Every year, Ada blossoms at the cottage, away from the conventions and obligations of her everyday life the rest of the year. The conventionality of the patriarchal Mort is stifling. Only when Ada is alone at the cottage with her sisters—despite the old rift between herself and Vivie—does she seem to live fully.



Mort is a conservative man of faith but often fails to achieve the meaning behind the ritual of prayer. He strives for it but falls back into everyday anxieties and concerns as he repeats the words. As a child, he did not take his Judaism as seriously; he was an avid baseball player and once tried to skip Shabbat to play. His father, Zelik, tells him he was born Jewish and it is not something he can change. It is not a faith but an indelible part of his identity. Mort has long put aside his baseball dreams but now tries to live through his youngest son, Davy, who also plays.

Now that Bec has been jilted, she decides to find a job, becoming a ladies’ tailor. Her choice is considered unusual for the times, and though she finds meaning in her new career, she is also lonely. Marriage is considered an essential part of being a woman in her community. By remaining single, Bec struggles with the idea that she is somehow lacking.

More drama arises when Tyler McManus, Bec’s boss, begins to fall for her. The feeling is mutual, but Tyler is married and a gentile. She loves him, but cannot date him openly. The mere idea of bringing him, a Catholic and a married man, to a Shabbos dinner feels earth-shattering, world-ending. She sees him as an outsider to her family and their Jewish rituals; his presence would somehow defile them. So, Bec begins to see him in secret, skipping Shabbos dinners rather than invite him to them.



Davy dies after he is accidentally run over by a Good Humor truck. The Good Humor man is Sal Luciano, an Italian man who is kind and loves the neighborhood children. Ada fixates on his status as a gentile. He is an outsider, and to her, he becomes a killer, not a good man who made a terrible mistake. She becomes more insular, suspicious and paranoid of gentiles, and under her lead, the family draws in upon itself in the wake of Davy’s death.

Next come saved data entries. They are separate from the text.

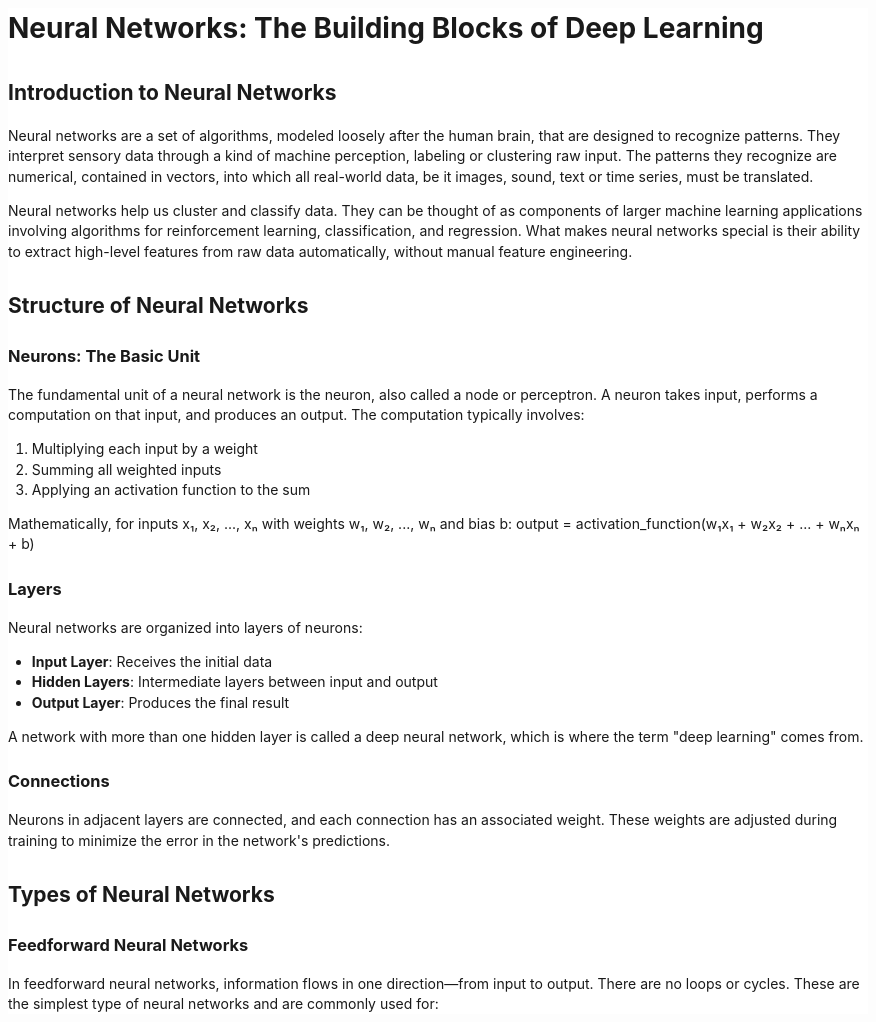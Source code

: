 # Neural Networks: The Building Blocks of Deep Learning

## Introduction to Neural Networks

Neural networks are a set of algorithms, modeled loosely after the human brain, that are designed to recognize patterns. They interpret sensory data through a kind of machine perception, labeling or clustering raw input. The patterns they recognize are numerical, contained in vectors, into which all real-world data, be it images, sound, text or time series, must be translated.

Neural networks help us cluster and classify data. They can be thought of as components of larger machine learning applications involving algorithms for reinforcement learning, classification, and regression. What makes neural networks special is their ability to extract high-level features from raw data automatically, without manual feature engineering.

## Structure of Neural Networks

### Neurons: The Basic Unit

The fundamental unit of a neural network is the neuron, also called a node or perceptron. A neuron takes input, performs a computation on that input, and produces an output. The computation typically involves:

1. Multiplying each input by a weight
2. Summing all weighted inputs
3. Applying an activation function to the sum

Mathematically, for inputs x₁, x₂, ..., xₙ with weights w₁, w₂, ..., wₙ and bias b:
output = activation_function(w₁x₁ + w₂x₂ + ... + wₙxₙ + b)

### Layers

Neural networks are organized into layers of neurons:

- **Input Layer**: Receives the initial data
- **Hidden Layers**: Intermediate layers between input and output
- **Output Layer**: Produces the final result

A network with more than one hidden layer is called a deep neural network, which is where the term "deep learning" comes from.

### Connections

Neurons in adjacent layers are connected, and each connection has an associated weight. These weights are adjusted during training to minimize the error in the network's predictions.

## Types of Neural Networks

### Feedforward Neural Networks

In feedforward neural networks, information flows in one direction—from input to output. There are no loops or cycles. These are the simplest type of neural networks and are commonly used for:
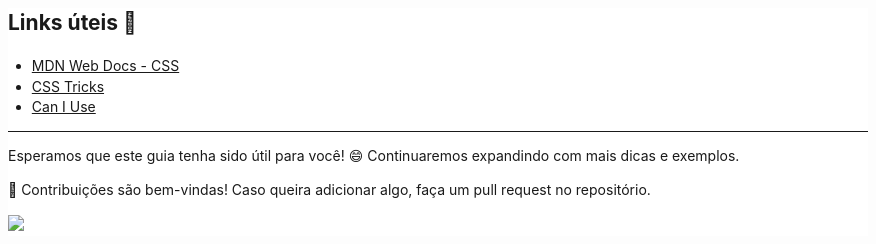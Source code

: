 ## Links úteis 🔗
- [MDN Web Docs - CSS](https://developer.mozilla.org/pt-BR/docs/Web/CSS)
- [CSS Tricks](https://css-tricks.com/)
- [Can I Use](https://caniuse.com/)

---

Esperamos que este guia tenha sido útil para você! 😄 Continuaremos expandindo com mais dicas e exemplos.

🎯 Contribuições são bem-vindas! Caso queira adicionar algo, faça um pull request no repositório.

<img width=100% src="https://capsule-render.vercel.app/api?type=waving&color=2965F1&height=120&section=footer"/>
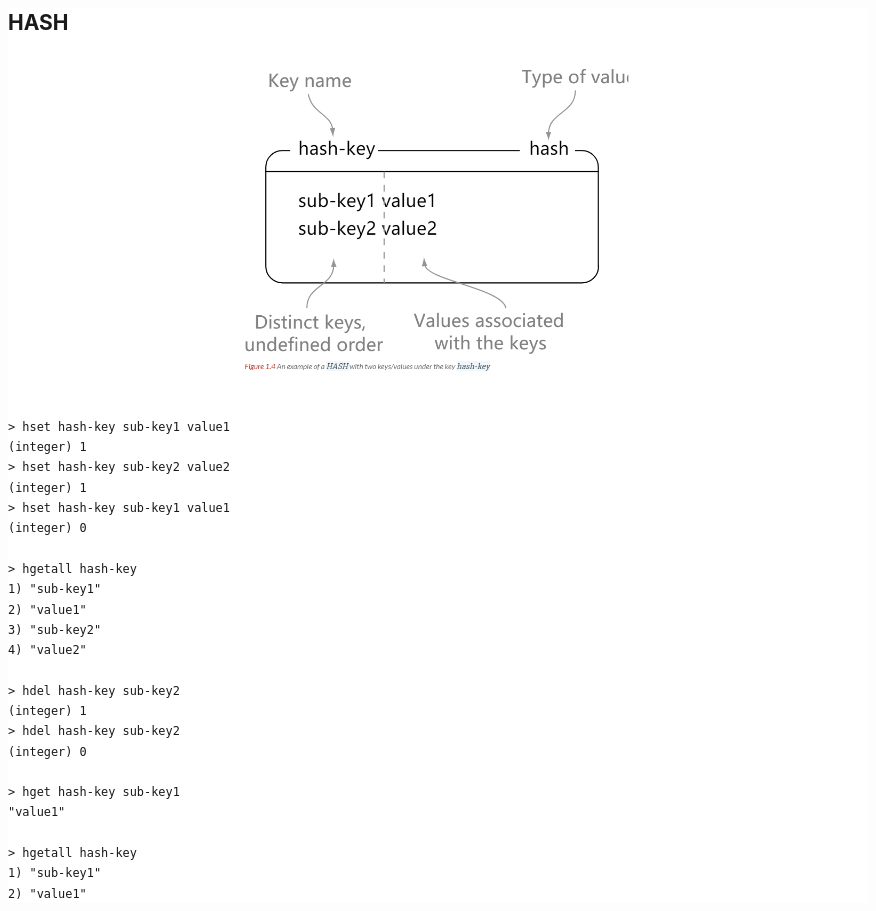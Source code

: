 ## HASH

<div align="center"> <img src="pics/7bd202a7-93d4-4f3a-a878-af68ae25539a.png" width="400"/> </div><br>

```html
> hset hash-key sub-key1 value1
(integer) 1
> hset hash-key sub-key2 value2
(integer) 1
> hset hash-key sub-key1 value1
(integer) 0

> hgetall hash-key
1) "sub-key1"
2) "value1"
3) "sub-key2"
4) "value2"

> hdel hash-key sub-key2
(integer) 1
> hdel hash-key sub-key2
(integer) 0

> hget hash-key sub-key1
"value1"

> hgetall hash-key
1) "sub-key1"
2) "value1"
```
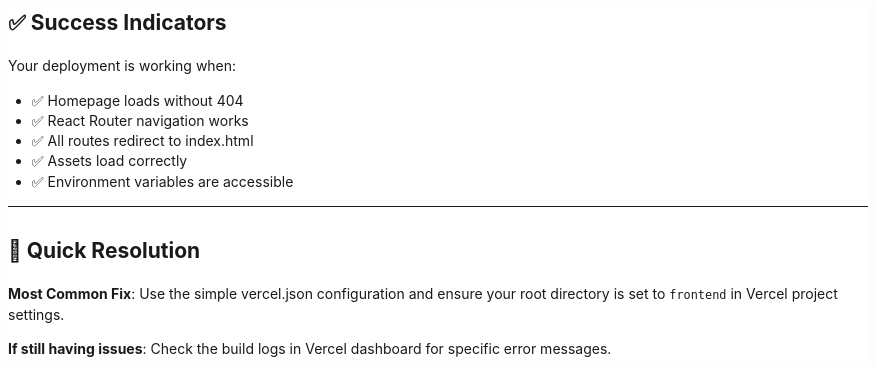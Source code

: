 ## ✅ Success Indicators

Your deployment is working when:
- ✅ Homepage loads without 404
- ✅ React Router navigation works
- ✅ All routes redirect to index.html
- ✅ Assets load correctly
- ✅ Environment variables are accessible

---

## 🎯 Quick Resolution

**Most Common Fix**: Use the simple vercel.json configuration and ensure your root directory is set to `frontend` in Vercel project settings.

**If still having issues**: Check the build logs in Vercel dashboard for specific error messages.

Mort, on the other hand, struggles with his faith. His dreams of baseball glory die with Davy, and his faith suffers as well. He feels unable to reach God with his prayers. He blames Ada for Davy’s death, and himself for not instilling the importance of faith in Howard. Howard, in turn, becomes a doctor out of his own guilt at being unable to save Davy.

Bec, unable to deal with the rejection that would come with marrying outside her faith, stops dating Tyler even though she loves him. Instead, she settles for Mort’s brother, Nelson. She doesn’t love him, but he is acceptably Jewish.



The summers at Bagel Beach and the freedom the three sisters and their children feel end after 1948. Eventually, they sell the cottage because the memories are too painful. No one wants to return to that place.

An adult Molly revisits the cottage at the novel’s end, reflecting on Davy’s death and the ways it affected her family in the long term. She considers the impact a single life can have on the world—no matter how small, no matter how brief.

A New York Times review called As Close to Us As Breathing “a big-hearted roundelay of a novel that...performs the invaluable service of recovering a lost world.” It was long-listed for the Center for Fiction First Novel Prize, was voted an Amazon Best Book of the Year, and won the 2017 Janet Heidinger Kafka Prize.